Using a URL parameter
If the current URL on your site includes a parameter named ref
or utm_source
, we use this value instead of the browser’s previous page.
For example, if you were to include this link in an email newsletter, Simple Analytics records the referrer as email
in your dashboard, no matter where user actually comes from:
https://example.com/landing-page?ref=email
UTM codes
UTM codes are bits of text you can add to a link that tell Simple Analytics (as well as other analytics tools) a little bit more information about each link. Here’s a sample of what one looks like:
https://example.com/landing-page?utm_source=company-x&utm_medium=newsletter&utm_campaign=march_01&project-id=123
We support the following codes:
- UTM source (e.g.:
utm_source=company-x
) - UTM medium (e.g.:
utm_medium=newsletter
) - UTM campaign (e.g.:
utm_campaign=march_01
) - UTM content (e.g.:
utm_content=button_red
) - UTM term (e.g.:
utm_term=shoes
, this param is deprecated as it is intended to contain user generated content)
The UTM codes will show up on the dashboard in the “Referrals” dropdown menu:
Read the UTM guide at Buffer to learn more about UTM codes.
We drop non-UTM parameters from the URLs. If you want to allow more URL parameters, for example, project-id
, use our allow params-feature.
Forbidden characters
Certain character are not allowed in the URL parameter. Letters and numbers are always okay, but if you want to use special characters (like spaces, ;
, /
, ?
, :
, @
, &
, =
, +
, $
, or ,
) you need to escape your URL parameter. A good website that does this for you is urlencoder.io.
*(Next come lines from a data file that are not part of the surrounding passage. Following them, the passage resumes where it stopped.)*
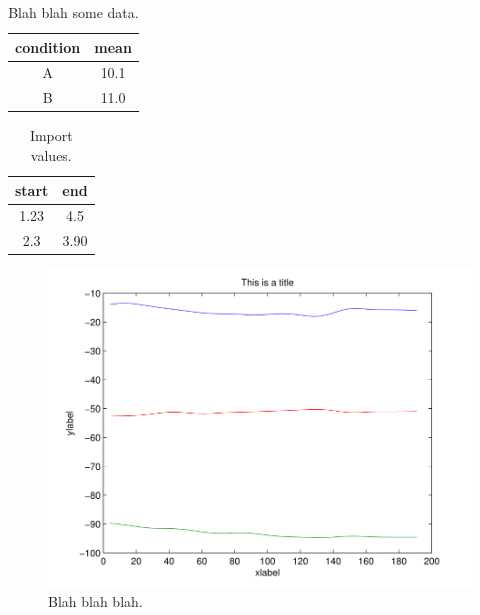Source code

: \documentclass[letterpaper,11pt]{article}
\begin{document}
\newpage
\clearpage
\parbox[c][\textheight][s]{\linewidth}{%
\begin{table}[H]
	\centering
	\begin{tabular}{c|c}
		condition &mean\\
		\hline\hline
		A         &10.1\\
		B         &11.0\\
	\end{tabular}
 \caption{Blah blah some data.}
 \label{tbl:somedata}
\end{table}
}

\newpage
\clearpage
\parbox[c][\textheight][s]{\linewidth}{%
\begin{table}[H]
	\centering
	\begin{tabular}{c|c}
		start &end\\
		\hline\hline
		1.23         &4.5\\
		2.3         &3.90\\
	\end{tabular}
 \caption{Import values.}
 \label{tbl:someOtherData}
\end{table}
}
 

\newpage
\clearpage
\parbox[c][\textheight][s]{\linewidth}{%
\begin{figure}[H]
	\centering
    \includegraphics{./figures/fig1.pdf}
 \caption{Blah blah blah.}
 \label{fig:rawMU}
\end{figure}
}
\end{document}
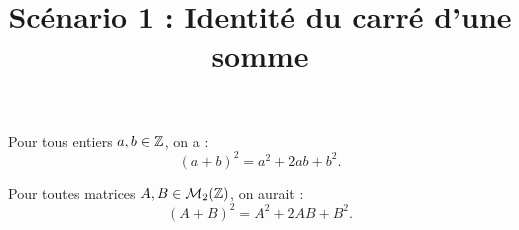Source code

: \documentclass[11pt,a4paper]{article}
\title{Scénario 1 : Identité du carré d'une somme}
\begin{document}
\maketitle

\begin{proposition}
Pour tous entiers $a, b \in \mathbb{Z}$, on a :
\[
  (a + b)^2 = a^2 + 2ab + b^2.
\]
\end{proposition}

\begin{proposition}
Pour toutes matrices $A, B \in \mathcal{M}_2(\mathbb{Z})$, on aurait :
\[
  (A + B)^2 = A^2 + 2AB + B^2.
\]
\end{proposition}
\end{document}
Valid examples of URL parameters:
https://example.com/?ref=email-button
https://example.com/
https://example.com/?ref=android%3A%2F%2Fcom.example.app%2Fpath
https://example.com/?ref=exister%2C%20avoir%20une%20r%C3%A9alit%C3%A9
Using the referrer URL
We always the URL of the referring page from the visitor’s browser. We only save the part of the referrer before ?
or #
, so if the referrer URL is https://referrer.example.com/search?query=sensitive+information
, we only store referrer.example.com/search
. Note that the protocol (https://
) is also removed. We also ignore common subdomains like www.
, m.
, l.
, and www2.
.
You don’t have to do anything to make this work.
Parsing of values
We parse the URL parameter differently than the referrer URL. Because you generate the URL parameters yourself, we don’t want to touch these too much. Instead, we decode their values (so you can use forbidden characters) and convert hostnames to more general names. For example, we convert www.google.com
to google
. We still store the original value, but we show google
as the referrer in the dashboard. We do this so we can combine similar referrers, such as www.google.com
, google.nl
, and google.fr
, into simply google
.
Referrer URLs contain the full URL that the browser gives us, such as https://www.example.com/search?query=sensitive+information
. From this URL we store example.com
as the referrer and keep example.com/search
as the original URL. We drop the query (?query=sensitive+information
), protocol (https://
), and common subdomain (www.
).
If you want to allow more URL parameters than the UTM parameters from your own website, use our allow params-feature.